* DATA PROVIDED
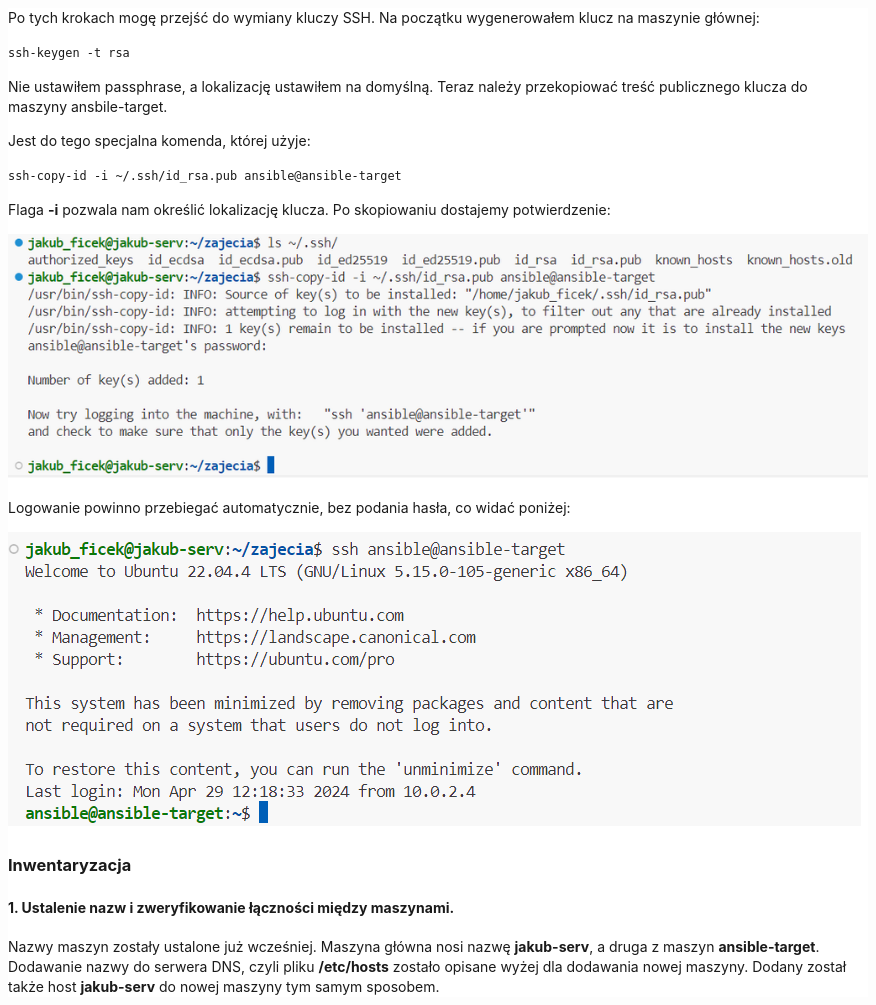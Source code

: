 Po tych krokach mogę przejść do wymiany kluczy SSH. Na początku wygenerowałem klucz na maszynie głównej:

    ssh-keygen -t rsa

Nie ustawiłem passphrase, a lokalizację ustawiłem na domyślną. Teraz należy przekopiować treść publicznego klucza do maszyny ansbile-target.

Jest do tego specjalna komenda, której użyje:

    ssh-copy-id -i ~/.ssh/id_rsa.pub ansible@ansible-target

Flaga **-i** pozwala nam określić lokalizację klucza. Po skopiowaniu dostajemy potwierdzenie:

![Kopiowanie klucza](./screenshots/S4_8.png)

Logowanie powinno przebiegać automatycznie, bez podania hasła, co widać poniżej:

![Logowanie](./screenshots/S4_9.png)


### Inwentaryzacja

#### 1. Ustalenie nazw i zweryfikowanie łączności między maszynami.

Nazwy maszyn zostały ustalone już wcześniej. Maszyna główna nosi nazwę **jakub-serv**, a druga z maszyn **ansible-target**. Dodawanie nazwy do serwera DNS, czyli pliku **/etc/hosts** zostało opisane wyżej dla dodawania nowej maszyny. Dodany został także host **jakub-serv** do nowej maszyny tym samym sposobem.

* WHAT TO DO
No picture belongs in the copy. Print every entry above exactly as it stands.

* SOLUTION BELOW
Source code

: Po tych krokach mogę przejść do wymiany kluczy SSH. Na początku wygenerowałem klucz na maszynie głównej:

    ssh-keygen -t rsa

Nie ustawiłem passphrase, a lokalizację ustawiłem na domyślną. Teraz należy przekopiować treść publicznego klucza do maszyny ansbile-target.

Jest do tego specjalna komenda, której użyje:

    ssh-copy-id -i ~/.ssh/id_rsa.pub ansible@ansible-target

Flaga **-i** pozwala nam określić lokalizację klucza. Po skopiowaniu dostajemy potwierdzenie:

![Kopiowanie klucza](./screenshots/S4_8.png)

Logowanie powinno przebiegać automatycznie, bez podania hasła, co widać poniżej:

![Logowanie](./screenshots/S4_9.png)


### Inwentaryzacja

#### 1. Ustalenie nazw i zweryfikowanie łączności między maszynami.

Nazwy maszyn zostały ustalone już wcześniej. Maszyna główna nosi nazwę **jakub-serv**, a druga z maszyn **ansible-target**. Dodawanie nazwy do serwera DNS, czyli pliku **/etc/hosts** zostało opisane wyżej dla dodawania nowej maszyny. Dodany został także host **jakub-serv** do nowej maszyny tym samym sposobem.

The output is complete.